Each pipeline step run's in parallel or each pipeline process?

Started by
3 comments, last by babaliaris 4 years, 11 months ago

Hello!

I'm reading these tutorials and in some point it says:

Quote

The graphics pipeline takes as input a set of 3D coordinates and transforms these to colored 2D pixels on your screen. The graphics pipeline can be divided into several steps where each step requires the output of the previous step as its input. All of these steps are highly specialized (they have one specific function) and can easily be executed in parallel. Because of their parallel nature, graphics cards of today have thousands of small processing cores to quickly process your data within the graphics pipeline by running small programs on the GPU for each step of the pipeline. These small programs are called shaders.

 

I'm confused here. How can each step require the output of the previous step as it's input but they can also run in parallel? I mean, while the vertex shader is running how can the fragment shader for example run at the same time? It must wait until all the previous steps in the pipeline has finished in order to to get the input from the rasterizer and then run.
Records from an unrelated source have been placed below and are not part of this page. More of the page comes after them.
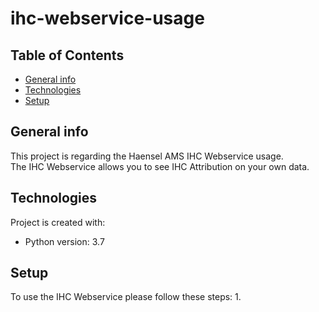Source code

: # ihc-webservice-usage

## Table of Contents
* [General info](#general-info)
* [Technologies](#technologies)
* [Setup](#setup)

## General info
This project is regarding the Haensel AMS IHC Webservice usage.<br/>
The IHC Webservice allows you to see IHC Attribution on your own data.<br/>
	
## Technologies
Project is created with:
* Python version: 3.7
	
## Setup
To use the IHC Webservice please follow these steps:
1. 

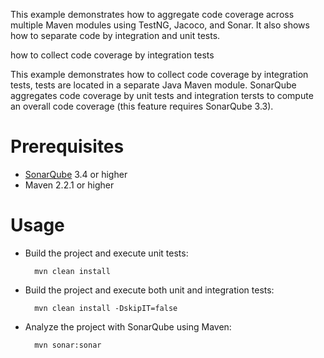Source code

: This example demonstrates how to aggregate code coverage across multiple Maven modules using TestNG, Jacoco, and Sonar.
It also shows how to separate code by integration and unit tests.

how to collect code coverage by integration tests

This example demonstrates how to collect code coverage by integration tests, tests are located in a separate Java Maven module.
SonarQube aggregates code coverage by unit tests and integration tersts to compute an overall code coverage (this feature requires SonarQube 3.3).

Prerequisites
=============
* [SonarQube](http://www.sonarsource.org/downloads/) 3.4 or higher
* Maven 2.2.1 or higher

Usage
=====
* Build the project and execute unit tests:

        mvn clean install
        
* Build the project and execute both unit and integration tests:

        mvn clean install -DskipIT=false

* Analyze the project with SonarQube using Maven:

        mvn sonar:sonar
        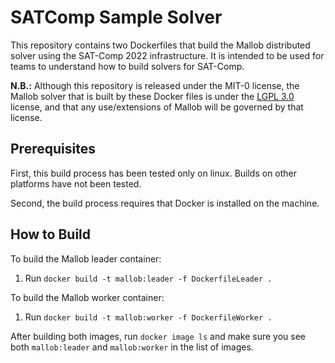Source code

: # SATComp Sample Solver

This repository contains two Dockerfiles that build the Mallob distributed solver using the SAT-Comp 2022 infrastructure.  It is intended to be used for teams to understand how to build solvers for SAT-Comp.

**N.B.:** Although this repository is released under the MIT-0 license, the Mallob solver that is built by these Docker files is under the [LGPL 3.0](https://opensource.org/licenses/lgpl-3.0.html) license, and that any use/extensions of Mallob will be governed by that license.

## Prerequisites

First, this build process has been tested only on linux.  Builds on other platforms have not been tested.
 
Second, the build process requires that Docker is installed on the machine.

## How to Build

To build the Mallob leader container: 

1. Run `docker build -t mallob:leader -f DockerfileLeader .`

To build the Mallob worker container:

1. Run `docker build -t mallob:worker -f DockerfileWorker .`

After building both images, run `docker image ls` and make sure you see both `mallob:leader` and `mallob:worker` in the list of images.
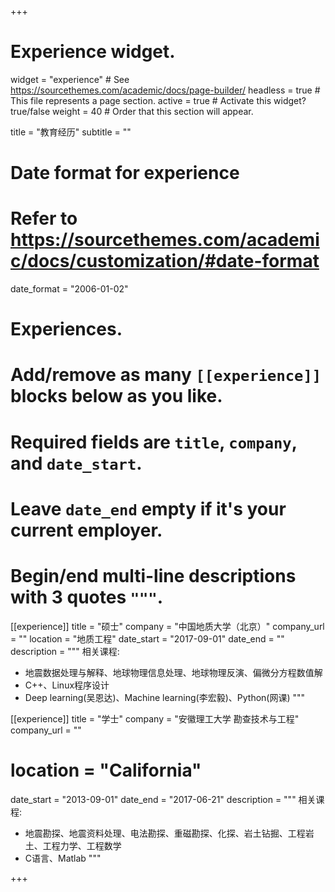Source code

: +++
# Experience widget.
widget = "experience"  # See https://sourcethemes.com/academic/docs/page-builder/
headless = true  # This file represents a page section.
active = true  # Activate this widget? true/false
weight = 40  # Order that this section will appear.

title = "教育经历"
subtitle = ""

# Date format for experience
#   Refer to https://sourcethemes.com/academic/docs/customization/#date-format
date_format = "2006-01-02"

# Experiences.
#   Add/remove as many `[[experience]]` blocks below as you like.
#   Required fields are `title`, `company`, and `date_start`.
#   Leave `date_end` empty if it's your current employer.
#   Begin/end multi-line descriptions with 3 quotes `"""`.
[[experience]]
  title = "硕士"
  company = "中国地质大学（北京）"
  company_url = ""
  location = "地质工程"
  date_start = "2017-09-01"
  date_end = ""
  description = """
  相关课程:
  
  * 地震数据处理与解释、地球物理信息处理、地球物理反演、偏微分方程数值解
  * C++、Linux程序设计
  * Deep learning(吴恩达)、Machine learning(李宏毅)、Python(网课)
  """

[[experience]]
  title = "学士"
  company = "安徽理工大学         勘查技术与工程"
  company_url = ""
  # location = "California"
  date_start = "2013-09-01"
  date_end = "2017-06-21"
  description = """
  相关课程:
  
  * 地震勘探、地震资料处理、电法勘探、重磁勘探、化探、岩土钻掘、工程岩土、工程力学、工程数学
  * C语言、Matlab
  """

+++
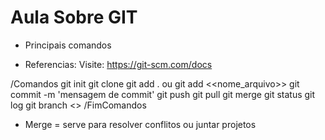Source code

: #	Aula Sobre GIT

* Principais comandos

* Referencias:
	Visite: https://git-scm.com/docs

/Comandos
	git init
	git clone
	git add . ou git add <<nome_arquivo>>
	git commit -m 'mensagem de commit'
	git push
	git pull
	git merge
	git status
	git log
	git branch <<nome do branch>>
/FimComandos

* Merge = serve para resolver conflitos ou juntar projetos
Does he mean that each pipeline process can run in parallel but each process must finish in a linear way step by step? This is the only that make sense to me.
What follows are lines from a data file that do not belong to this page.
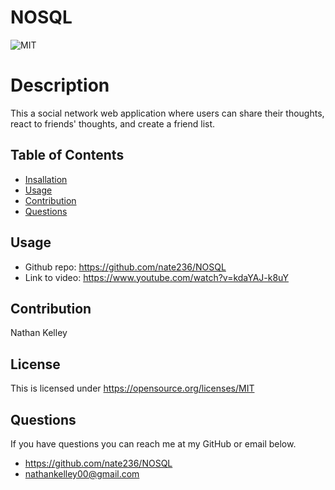 # NOSQL

![MIT](https://img.shields.io/badge/License-MIT-yellow.svg)
# Description
This a social network web application where users can share their thoughts, react to friends' thoughts, and create a friend list. 
## Table of Contents
- [Insallation](#installation)
- [Usage](#usage)
- [Contribution](#contribution)
- [Questions](#questions)
## Usage

- Github repo: <https://github.com/nate236/NOSQL>
- Link to video: <https://www.youtube.com/watch?v=kdaYAJ-k8uY>

## Contribution
Nathan Kelley



## License
This is licensed under <https://opensource.org/licenses/MIT>
## Questions
If you have questions you can reach me at my GitHub or email below.
- <https://github.com/nate236/NOSQL>
- nathankelley00@gmail.com
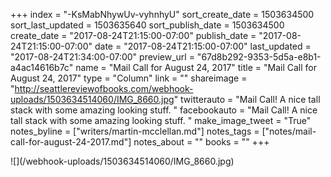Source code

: +++
index = "-KsMabNhywUv-vyhnhyU"
sort_create_date = 1503634500
sort_last_updated = 1503635640
sort_publish_date = 1503634500
create_date = "2017-08-24T21:15:00-07:00"
publish_date = "2017-08-24T21:15:00-07:00"
date = "2017-08-24T21:15:00-07:00"
last_updated = "2017-08-24T21:34:00-07:00"
preview_url = "67d8b292-9353-5d5a-e8b1-a4ac14616b7c"
name = "Mail Call for August 24, 2017"
title = "Mail Call for August 24, 2017"
type = "Column"
link = ""
shareimage = "http://seattlereviewofbooks.com/webhook-uploads/1503634514060/IMG_8660.jpg"
twitterauto = "Mail Call! A nice tall stack with some amazing looking stuff. "
facebookauto = "Mail Call! A nice tall stack with some amazing looking stuff. "
make_image_tweet = "True"
notes_byline = ["writers/martin-mcclellan.md"]
notes_tags = ["notes/mail-call-for-august-24-2017.md"]
notes_about = ""
books = ""
+++
<p class="image">![](/webhook-uploads/1503634514060/IMG_8660.jpg)</p>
Until now I was imagining that each draw call is actually instantiating a new pipeline process and each of these processes can run in parallel. Also I was imagining gl draw calls (like glDrawElements() ) like non blocking calls.

So which one is the truth?

Thank you :)


void life()
{
  while (!succeed())
    try_again();

  die_happily();
}

 

Advertisement

Yes, each single pipeline stage can only work on the data of the previous stage, but there are thousands of pipelines running in parallel.

Embarrassing, isn't it ?

?

 

Edit: oh, by the way, those tutorials you linked really helped me a lot.
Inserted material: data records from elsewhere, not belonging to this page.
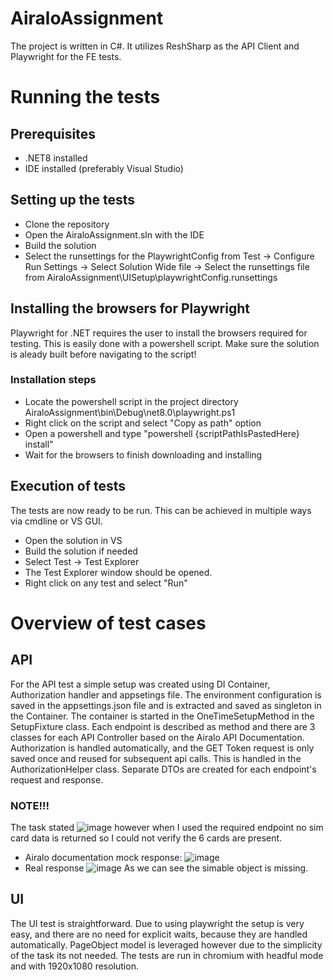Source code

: # AiraloAssignment
The project is written in C#. It utilizes ReshSharp as the API Client and Playwright for the FE tests.

# Running the tests
## Prerequisites
- .NET8 installed
- IDE installed (preferably Visual Studio)

## Setting up the tests
- Clone the repository
- Open the AiraloAssignment.sln with the IDE
- Build the solution
- Select the runsettings for the PlaywrightConfig from Test -> Configure Run Settings -> Select Solution Wide file -> Select the runsettings file from AiraloAssignment\UISetup\playwrightConfig.runsettings

## Installing the browsers for Playwright
Playwright for .NET requires the user to install the browsers required for testing. This is easily done with a powershell script. Make sure the solution is aleady built before navigating to the script!
### Installation steps
- Locate the powershell script in the project directory AiraloAssignment\bin\Debug\net8.0\playwright.ps1
- Right click on the script and select "Copy as path" option
- Open a powershell and type "powershell {scriptPathIsPastedHere} install"
- Wait for the browsers to finish downloading and installing

## Execution of tests
The tests are now ready to be run. This can be achieved in multiple ways via cmdline or VS GUI.
- Open the solution in VS
- Build the solution if needed
- Select Test -> Test Explorer
- The Test Explorer window should be opened.
- Right click on any test and select "Run"

# Overview of test cases
## API
For the API test a simple setup was created using DI Container, Authorization handler and appsetings file. The environment configuration is saved in the appsettings.json file and is extracted and saved as singleton in the Container. The container is started in the OneTimeSetupMethod in the SetupFixture class. Each endpoint is described as method and there are 3 classes for each API Controller based on the Airalo API Documentation. Authorization is handled automatically, and the GET Token request is only saved once and reused for subsequent api calls. This is handled in the AuthorizationHelper class. Separate DTOs are created for each endpoint's request and response.

### NOTE!!!
The task stated ![image](https://github.com/user-attachments/assets/cc848c65-ba3a-4541-979a-d153e12ca810) however when I used the required endpoint no sim card data is returned so I could not verify the 6 cards are present.
- Airalo documentation mock response: ![image](https://github.com/user-attachments/assets/851461a6-cc1f-4905-83fb-47e23e80a7af)
- Real response ![image](https://github.com/user-attachments/assets/ebf46c34-1b4c-4759-a3a7-159f6f48f049)
As we can see the simable object is missing.

## UI 
The UI test is straightforward. Due to using playwright the setup is very easy, and there are no need for explicit waits, because they are handled automatically. PageObject model is leveraged however due to the simplicity of the task its not needed. The tests are run in chromium with headful mode and with 1920x1080 resolution.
1 hour ago, babaliaris said:

Does he mean that each pipeline process can run in parallel but each process must finish in a linear way step by step? This is the only that make sense to me.

1

Somehow, but most of the substeps can run in parallel and you can also have multiple pipelines being executed at the same time.

Imagine rendering a triangle. It consists of 3 vertices. Transforming each of them to screen space in a vertex shader can be done in parallel since they don't depend on each other. After they have been placed, the rasterizer figures out, how many pixels on the screen are affected by the new triangle. This can only be done if all vertex shaders have run. For each pixel, a fragment shader is started, also in parallel.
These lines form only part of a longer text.